-------- Listed entries
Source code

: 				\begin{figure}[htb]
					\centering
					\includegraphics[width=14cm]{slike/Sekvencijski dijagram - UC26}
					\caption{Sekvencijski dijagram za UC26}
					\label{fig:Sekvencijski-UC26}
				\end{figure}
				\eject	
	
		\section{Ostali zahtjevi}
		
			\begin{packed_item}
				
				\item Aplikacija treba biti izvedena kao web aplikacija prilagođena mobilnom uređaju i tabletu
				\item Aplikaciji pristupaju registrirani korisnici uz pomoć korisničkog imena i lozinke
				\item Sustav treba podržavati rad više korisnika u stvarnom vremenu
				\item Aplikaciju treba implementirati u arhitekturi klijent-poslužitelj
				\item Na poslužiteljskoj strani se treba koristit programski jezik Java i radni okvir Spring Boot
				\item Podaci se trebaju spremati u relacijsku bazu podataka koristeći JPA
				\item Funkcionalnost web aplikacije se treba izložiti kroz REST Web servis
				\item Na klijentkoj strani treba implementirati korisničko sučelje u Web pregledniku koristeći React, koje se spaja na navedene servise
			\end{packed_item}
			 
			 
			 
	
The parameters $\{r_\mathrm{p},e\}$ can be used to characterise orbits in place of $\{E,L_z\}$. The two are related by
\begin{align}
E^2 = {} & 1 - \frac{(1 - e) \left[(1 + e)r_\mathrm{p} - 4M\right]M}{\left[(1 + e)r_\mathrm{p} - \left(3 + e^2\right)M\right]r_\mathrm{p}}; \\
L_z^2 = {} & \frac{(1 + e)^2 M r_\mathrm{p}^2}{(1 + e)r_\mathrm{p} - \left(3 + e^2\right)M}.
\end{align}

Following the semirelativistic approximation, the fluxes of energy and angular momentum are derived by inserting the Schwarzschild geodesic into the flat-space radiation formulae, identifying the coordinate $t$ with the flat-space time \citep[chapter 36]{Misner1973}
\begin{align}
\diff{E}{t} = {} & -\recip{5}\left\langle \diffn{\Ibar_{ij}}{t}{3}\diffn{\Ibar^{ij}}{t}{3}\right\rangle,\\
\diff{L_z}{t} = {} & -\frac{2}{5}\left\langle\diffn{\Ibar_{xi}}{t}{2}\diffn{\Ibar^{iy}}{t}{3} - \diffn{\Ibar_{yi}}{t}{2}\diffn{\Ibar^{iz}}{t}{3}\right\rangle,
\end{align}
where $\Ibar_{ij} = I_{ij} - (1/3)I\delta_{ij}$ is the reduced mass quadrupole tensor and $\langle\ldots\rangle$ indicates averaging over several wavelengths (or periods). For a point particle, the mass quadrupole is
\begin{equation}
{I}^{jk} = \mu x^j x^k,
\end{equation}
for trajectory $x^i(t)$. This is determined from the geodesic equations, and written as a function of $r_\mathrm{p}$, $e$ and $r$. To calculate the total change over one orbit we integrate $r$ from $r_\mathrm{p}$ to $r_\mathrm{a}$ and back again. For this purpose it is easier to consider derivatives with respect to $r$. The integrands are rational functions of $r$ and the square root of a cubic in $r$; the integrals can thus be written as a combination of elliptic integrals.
----------------
▶ _Task to complete_
Copy out each entry precisely. Leave nothing out.

▶ _Answer section_
Source code

: 				\begin{figure}[htb]
					\centering
					\includegraphics[width=14cm]{slike/Sekvencijski dijagram - UC26}
					\caption{Sekvencijski dijagram za UC26}
					\label{fig:Sekvencijski-UC26}
				\end{figure}
				\eject	
	
		\section{Ostali zahtjevi}
		
			\begin{packed_item}
				
				\item Aplikacija treba biti izvedena kao web aplikacija prilagođena mobilnom uređaju i tabletu
				\item Aplikaciji pristupaju registrirani korisnici uz pomoć korisničkog imena i lozinke
				\item Sustav treba podržavati rad više korisnika u stvarnom vremenu
				\item Aplikaciju treba implementirati u arhitekturi klijent-poslužitelj
				\item Na poslužiteljskoj strani se treba koristit programski jezik Java i radni okvir Spring Boot
				\item Podaci se trebaju spremati u relacijsku bazu podataka koristeći JPA
				\item Funkcionalnost web aplikacije se treba izložiti kroz REST Web servis
				\item Na klijentkoj strani treba implementirati korisničko sučelje u Web pregledniku koristeći React, koje se spaja na navedene servise
			\end{packed_item}
			 
			 
			 
	
The parameters $\{r_\mathrm{p},e\}$ can be used to characterise orbits in place of $\{E,L_z\}$. The two are related by
\begin{align}
E^2 = {} & 1 - \frac{(1 - e) \left[(1 + e)r_\mathrm{p} - 4M\right]M}{\left[(1 + e)r_\mathrm{p} - \left(3 + e^2\right)M\right]r_\mathrm{p}}; \\
L_z^2 = {} & \frac{(1 + e)^2 M r_\mathrm{p}^2}{(1 + e)r_\mathrm{p} - \left(3 + e^2\right)M}.
\end{align}

Following the semirelativistic approximation, the fluxes of energy and angular momentum are derived by inserting the Schwarzschild geodesic into the flat-space radiation formulae, identifying the coordinate $t$ with the flat-space time \citep[chapter 36]{Misner1973}
\begin{align}
\diff{E}{t} = {} & -\recip{5}\left\langle \diffn{\Ibar_{ij}}{t}{3}\diffn{\Ibar^{ij}}{t}{3}\right\rangle,\\
\diff{L_z}{t} = {} & -\frac{2}{5}\left\langle\diffn{\Ibar_{xi}}{t}{2}\diffn{\Ibar^{iy}}{t}{3} - \diffn{\Ibar_{yi}}{t}{2}\diffn{\Ibar^{iz}}{t}{3}\right\rangle,
\end{align}
where $\Ibar_{ij} = I_{ij} - (1/3)I\delta_{ij}$ is the reduced mass quadrupole tensor and $\langle\ldots\rangle$ indicates averaging over several wavelengths (or periods). For a point particle, the mass quadrupole is
\begin{equation}
{I}^{jk} = \mu x^j x^k,
\end{equation}
for trajectory $x^i(t)$. This is determined from the geodesic equations, and written as a function of $r_\mathrm{p}$, $e$ and $r$. To calculate the total change over one orbit we integrate $r$ from $r_\mathrm{p}$ to $r_\mathrm{a}$ and back again. For this purpose it is easier to consider derivatives with respect to $r$. The integrands are rational functions of $r$ and the square root of a cubic in $r$; the integrals can thus be written as a combination of elliptic integrals.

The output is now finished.